Craftsman kitchen
Photo: Deborah Whitlaw Llewellyn
It took the homeowner two days to cure the kitchen's raw terra-cotta tiles with linseed oil followed by three coats of hard wax buffed to a high shine. The glossy finish is now low-maintenance enough to withstand muddy paw prints.
"What have I gotten myself into", the question just kept running through my head. It was May, six months since I'd bought the almost century-old bungalow, and here I was camping out in my half-done home, showering in a stall with no door, mopping up after each washing, and wondering when I might actually be able to cook a meal in my still counterless and ovenless kitchen.

I had dreamed of living in the area—Virginia Highland—since I moved to Atlanta 25 years ago, but the neighborhood had always been out of my price range. Then a local turned me on to a 1910 Craftsman that he thought had my name written all over it. It was a total wreck, which fortunately was reflected in the price.
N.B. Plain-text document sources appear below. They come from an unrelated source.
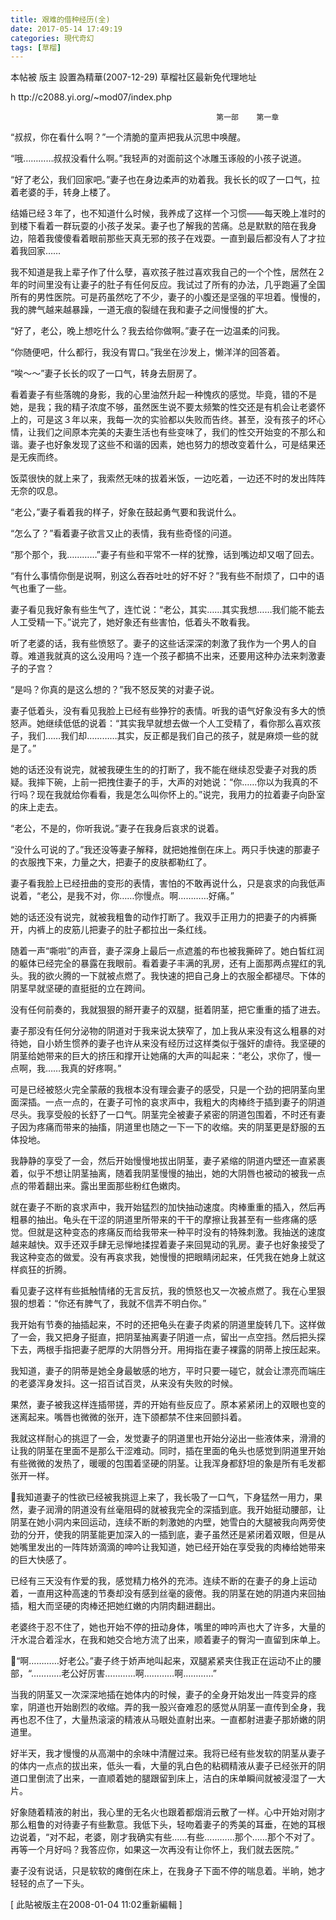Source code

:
 ```yaml
---
title: 艰难的借种经历(全)
date: 2017-05-14 17:49:19
categories: 現代奇幻
tags: [草榴]
---
```

本帖被 版主 設置為精華(2007-12-29)
草榴社区最新免代理地址

h ttp://c2088.yi.org/~mod07/index.php

                                                  第一部    第一章


“叔叔，你在看什么啊？”一个清脆的童声把我从沉思中唤醒。

“哦…………叔叔没看什么啊。”我轻声的对面前这个冰雕玉诼般的小孩子说道。

“好了老公，我们回家吧。”妻子也在身边柔声的劝着我。我长长的叹了一口气，拉着老婆的手，转身上楼了。

结婚已经３年了，也不知道什么时候，我养成了这样一个习惯——每天晚上准时的到楼下看着一群玩耍的小孩子发呆。妻子也了解我的苦痛。总是默默的陪在我身边，陪着我傻傻看着眼前那些天真无邪的孩子在戏耍。一直到最后都没有人了才拉着我回家……

我不知道是我上辈子作了什么孽，喜欢孩子胜过喜欢我自己的一个个性，居然在２年的时间里没有让妻子的肚子有任何反应。我试过了所有的办法，几乎跑遍了全国所有的男性医院。可是药虽然吃了不少，妻子的小腹还是坚强的平坦着。慢慢的，我的脾气越来越暴躁，一道无痕的裂缝在我和妻子之间慢慢的扩大。

“好了，老公，晚上想吃什么？我去给你做啊。”妻子在一边温柔的问我。

“你随便吧，什么都行，我没有胃口。”我坐在沙发上，懒洋洋的回答着。

“唉～～”妻子长长的叹了一口气，转身去厨房了。

看着妻子有些落魄的身影，我的心里油然升起一种愧疚的感觉。毕竟，错的不是她，是我；我的精子浓度不够，虽然医生说不要太频繁的性交还是有机会让老婆怀上的，可是这３年以来，我每一次的实验都以失败而告终。甚至，没有孩子的坏心情，让我们之间原本完美的夫妻生活也有些变味了，我们的性交开始变的不那么和谐。妻子也好象发现了这些不和谐的因素，她也努力的想改变着什么，可是结果还是无疾而终。

饭菜很快的就上来了，我索然无味的拔着米饭，一边吃着，一边还不时的发出阵阵无奈的叹息。

“老公，”妻子看着我的样子，好象在鼓起勇气要和我说什么。

“怎么了？”看着妻子欲言又止的表情，我有些奇怪的问道。

“那个那个，我…………”妻子有些和平常不一样的犹豫，话到嘴边却又咽了回去。

“有什么事情你倒是说啊，别这么吞吞吐吐的好不好？”我有些不耐烦了，口中的语气也重了一些。

妻子看见我好象有些生气了，连忙说：“老公，其实……其实我想……我们能不能去人工受精一下。”说完了，她好象还有些害怕，低着头不敢看我。

听了老婆的话，我有些愤怒了。妻子的这些话深深的刺激了我作为一个男人的自尊。难道我就真的这么没用吗？连一个孩子都搞不出来，还要用这种办法来刺激妻子的子宫？

“是吗？你真的是这么想的？”我不怒反笑的对妻子说。

妻子低着头，没有看见我脸上已经有些狰狞的表情。听我的语气好象没有多大的愤怒声。她继续低低的说着：“其实我早就想去做一个人工受精了，看你那么喜欢孩子，我们……我们却…………其实，反正都是我们自己的孩子，就是麻烦一些的就是了。”

她的话还没有说完，就被我硬生生的的打断了，我不能在继续忍受妻子对我的质疑。我摔下碗，上前一把拽住妻子的手，大声的对她说：“你……你以为我真的不行吗？现在我就给你看看，我是怎么叫你怀上的。”说完，我用力的拉着妻子向卧室的床上走去。

“老公，不是的，你听我说。”妻子在我身后哀求的说着。

“没什么可说的了。”我还没等妻子解释，就把她推倒在床上。两只手快速的那妻子的衣服拽下来，力量之大，把妻子的皮肤都勒红了。

妻子看我脸上已经扭曲的变形的表情，害怕的不敢再说什么，只是哀求的向我低声说着，“老公，是我不对，你……你慢点。啊…………好痛。”

她的话还没有说完，就被我粗鲁的动作打断了。我双手正用力的把妻子的内裤撕开，内裤上的皮筋儿把妻子的肚子都拉出一条红线。

随着一声“嘶啦”的声音，妻子深身上最后一点遮羞的布也被我撕碎了。她白皙红润的躯体已经完全的暴露在我眼前。看着妻子丰满的乳房，还有上面那两点猩红的乳头。我的欲火腾的一下就被点燃了。我快速的把自己身上的衣服全都褪尽。下体的阴茎早就坚硬的直挺挺的立在跨间。

没有任何前奏的，我就狠狠的掰开妻子的双腿，挺着阴茎，把它重重的插了进去。

妻子那没有任何分泌物的阴道对于我来说太狭窄了，加上我从来没有这么粗暴的对待她，自小娇生惯养的妻子也许从来没有经历过这样类似于强奸的虐待。我坚硬的阴茎给她带来的巨大的挤压和撑开让她痛的大声的叫起来：“老公，求你了，慢一点啊，我……我真的好疼啊。”

可是已经被怒火完全蒙蔽的我根本没有理会妻子的感受，只是一个劲的把阴茎向里面深插。一点一点的，在妻子可怜的哀求声中，我粗大的肉棒终于插到妻子的阴道尽头。我享受般的长舒了一口气。阴茎完全被妻子紧密的阴道包围着，不时还有妻子因为疼痛而带来的抽搐，阴道里也随之一下一下的收缩。夹的阴茎更是舒服的五体投地。

我静静的享受了一会，然后开始慢慢地拔出阴茎，妻子紧缩的阴道内壁还一直紧裹着，似乎不想让阴茎抽离，随着我阴茎慢慢的抽出，她的大阴唇也被动的被我一点点的带着翻出来。露出里面那些粉红色嫩肉。

就在妻子不断的哀求声中，我开始猛烈的加快抽动速度。肉棒重重的插入，然后再粗暴的抽出。龟头在干涩的阴道里所带来的干干的摩擦让我甚至有一些疼痛的感觉。但就是这种变态的疼痛反而给我带来一种平时没有的特殊刺激。我抽送的速度越来越快。双手还双手肆无忌惮地揉捏着妻子来回晃动的乳房。妻子也好象接受了我这种变态的做爱。没有再哀求我，她慢慢的把眼睛闭起来，任凭我在她身上就这样疯狂的折腾。

看见妻子这样有些抵触情绪的无言反抗，我的愤怒也又一次被点燃了。我在心里狠狠的想着：“你还有脾气了，我就不信弄不明白你。”

我开始有节奏的抽插起来，不时的还把龟头在妻子肉紧的阴道里旋转几下。这样做了一会，我又把身子挺直，把阴茎抽离妻子阴道一点，留出一点空挡。然后把头探下去，两根手指把妻子肥厚的大阴唇分开。用拇指在妻子裸露的阴蒂上按压起来。

我知道，妻子的阴蒂是她全身最敏感的地方，平时只要一碰它，就会让漂亮而端庄的老婆浑身发抖。这一招百试百灵，从来没有失败的时候。

果然，妻子被我这样连插带搓，弄的开始有些反应了。原本紧紧闭上的双眼也变的迷离起来。嘴唇也微微的张开，连下颌都禁不住来回颤抖着。

我就这样耐心的挑逗了一会，发觉妻子的阴道里也开始分泌出一些液体来，滑滑的让我的阴茎在里面不是那么干涩难动。同时，插在里面的龟头也感觉到阴道里开始有些微微的发热了，暖暖的包围着坚硬的阴茎。让我浑身都舒坦的象是所有毛发都张开一样。

我知道妻子的性欲已经被我挑逗上来了，我长吸了一口气，下身猛然一用力，果然，妻子润滑的阴道没有丝毫阻碍的就被我完全的深插到底。我开始挺动腰部，让阴茎在她小洞内来回运动，连续不断的刺激她的内壁，她雪白的大腿被我向两旁使劲的分开，使我的阴茎能更加深入的一插到底，妻子虽然还是紧闭着双眼，但是从她嘴里发出的一阵阵娇滴滴的呻吟让我知道，她已经开始在享受我的肉棒给她带来的巨大快感了。

已经有三天没有作爱的我，感觉精力格外的充沛。连续不断的在妻子的身上运动着，一直用这种高速的节奏却没有感到丝毫的疲倦。我的阴茎在她的阴道内来回抽插，粗大而坚硬的肉棒还把她红嫩的内阴肉翻进翻出。

老婆终于忍不住了，她也开始不停的扭动身体，嘴里的呻吟声也大了许多，大量的汗水混合着淫水，在我和她交合地方流了出来，顺着妻子的臀沟一直留到床单上。

“啊…………好老公。”妻子终于娇声地叫起来，双腿紧紧夹住我正在运动不止的腰部，“…………老公好厉害…………啊…………啊…………”

当我的阴茎又一次深深地插在她体内的时候，妻子的全身开始发出一阵变异的痉挛，阴道也开始剧烈的收缩。弄的我一股兴奋难忍的感觉从阴茎一直传到全身，我再也忍不住了，大量热滚滚的精液从马眼处直射出来。一直都射进妻子那娇嫩的阴道里。

好半天，我才慢慢的从高潮中的余味中清醒过来。我将已经有些发软的阴茎从妻子的体内一点点的拔出来，低头一看，大量的乳白色的粘稠精液从妻子已经张开的阴道口里倒流了出来，一直顺着她的腿跟留到床上，洁白的床单瞬间就被浸湿了一大片。

好象随着精液的射出，我心里的无名火也跟着都烟消云散了一样。心中开始对刚才那么粗鲁的对待妻子有些歉意。我低下头，轻吻着妻子的秀美的耳垂，在她的耳根边说着，“对不起，老婆，刚才我确实有些……有些…………那个……那个不对了。再等一个月好吗？我答应你，如果这一次再没有让你怀上，我们就去医院。”

妻子没有说话，只是软软的瘫倒在床上，在我身子下面不停的喘息着。半晌，她才轻轻的点了一下头。


[ 此貼被版主在2008-01-04 11:02重新編輯 ]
When I went to see the house, I was immediately taken by its old diamond-paned windows and original heart-pine floors. There were no bad additions, and its woodwork wasn't buried in layers of paint. I saw the potential to make the two-story house into a showplace and, more importantly, into a home. It was a gem that just needed polishing up.

I knew that renovating the place would take real elbow grease on my part though. The ceilings were caving in, the plaster was crumbling, and several windows were broken. The exterior shingles were mostly rotted, and—as I would later find out—so were the front door and some joists and flooring. A former owner had waited a little too long to fix the roof after a tree fell in on the study, leaving the interior vulnerable to the elements. Water and gas lines had been shut off so long that local utilities had no record of the place. The whole second floor was an unfinished attic, and the 1,800 square feet of living space downstairs included just two bedrooms and one bath—enough space for the pair of squatters apparently living there ¬≠before the place was put up for sale.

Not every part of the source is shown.